All about right. The bigger point is that none of this is in Bayh-Dole. It’s a creature of the implementing regulations. Couldn’t help themselves once they started cooking up bureaucracy stew. If you think about it, there’s no meaningful logic here. If the contractor drops patenting, then the government has no need of a patent license–everyone can practice the invention. So what does the government gain by demanding the patent rights that a contractor has dropped in prosecution or after a patent has issued? Ah, the ability to license the invention exclusively–because to license non-exclusively when the invention would otherwise be available to all anyway would require some pretty special insight. Maybe for a standard. Maybe to disrupt companies in foreign countries. Heh, heh. Otherwise, pretty much the deal is that the federal government takes over ownership to trade in patent monopolies, as authorized by Bayh-Dole. Sorta sucks.

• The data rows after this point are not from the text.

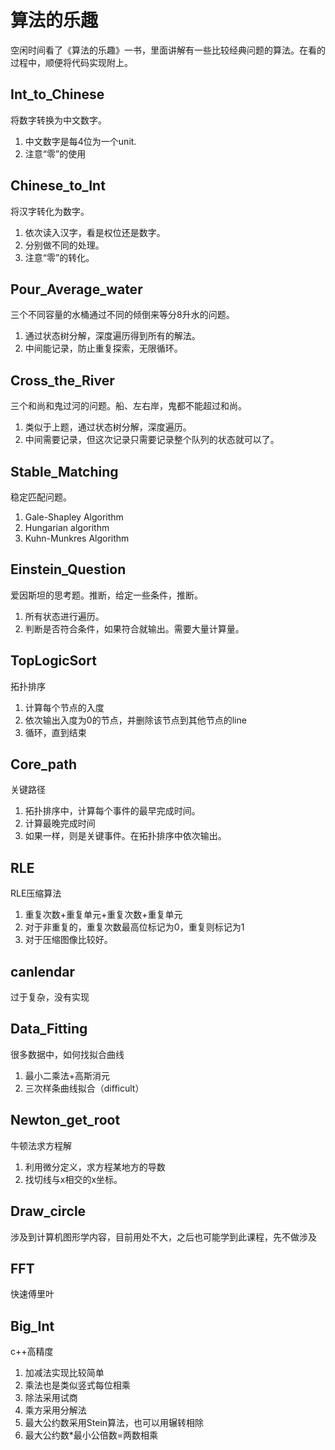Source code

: # 算法的乐趣

空闲时间看了《算法的乐趣》一书，里面讲解有一些比较经典问题的算法。在看的过程中，顺便将代码实现附上。

## Int_to_Chinese

将数字转换为中文数字。

1. 中文数字是每4位为一个unit.
2. 注意“零”的使用

## Chinese_to_Int

将汉字转化为数字。

1. 依次读入汉字，看是权位还是数字。
2. 分别做不同的处理。
3. 注意“零”的转化。

## Pour_Average_water

三个不同容量的水桶通过不同的倾倒来等分8升水的问题。

1. 通过状态树分解，深度遍历得到所有的解法。
2. 中间能记录，防止重复探索，无限循环。

## Cross_the_River

三个和尚和鬼过河的问题。船、左右岸，鬼都不能超过和尚。

1. 类似于上题，通过状态树分解，深度遍历。
2. 中间需要记录，但这次记录只需要记录整个队列的状态就可以了。

## Stable_Matching

稳定匹配问题。

1. Gale-Shapley Algorithm
2. Hungarian algorithm
3. Kuhn-Munkres Algorithm

## Einstein_Question

爱因斯坦的思考题。推断，给定一些条件，推断。

1. 所有状态进行遍历。
2. 判断是否符合条件，如果符合就输出。需要大量计算量。

## TopLogicSort

拓扑排序

1. 计算每个节点的入度
2. 依次输出入度为0的节点，并删除该节点到其他节点的line
3. 循环，直到结束

## Core_path

关键路径

1. 拓扑排序中，计算每个事件的最早完成时间。
2. 计算最晚完成时间
3. 如果一样，则是关键事件。在拓扑排序中依次输出。

## RLE

RLE压缩算法

1. 重复次数+重复单元+重复次数+重复单元
2. 对于非重复的，重复次数最高位标记为0，重复则标记为1
3. 对于压缩图像比较好。

## canlendar

过于复杂，没有实现



## Data_Fitting

很多数据中，如何找拟合曲线

1. 最小二乘法+高斯消元
2. 三次样条曲线拟合（difficult）

## Newton_get_root

牛顿法求方程解

1. 利用微分定义，求方程某地方的导数
2. 找切线与x相交的x坐标。

## Draw_circle

涉及到计算机图形学内容，目前用处不大，之后也可能学到此课程，先不做涉及

## FFT

快速傅里叶

## Big_Int

c++高精度

1. 加减法实现比较简单
2. 乘法也是类似竖式每位相乘
3. 除法采用试商
4. 乘方采用分解法
5. 最大公约数采用Stein算法，也可以用辗转相除
6. 最大公约数*最小公倍数=两数相乘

This is just something that’s true. Bayh-Dole requires federal agencies to insert an invention utilization reporting clause. But Bayh-Dole does not require federal agencies to obtain those reports. The NIH does. Bayh-Dole purports to make those reports government secrets, excluded from FOIA. Actually, FOIA doesn’t allow what Bayh-Dole claims–and especially what the standard patent rights clause claims–but no matter, Bayh-Dole gets to make things up any way it wants, and so do federal agencies, apparently. Freedom from public oversight and accountability–true bliss for patent speculators!
That’s enough. You get the picture. The NIH does a terrible job of presenting Bayh-Dole in trying to be helpful about reporting requirements.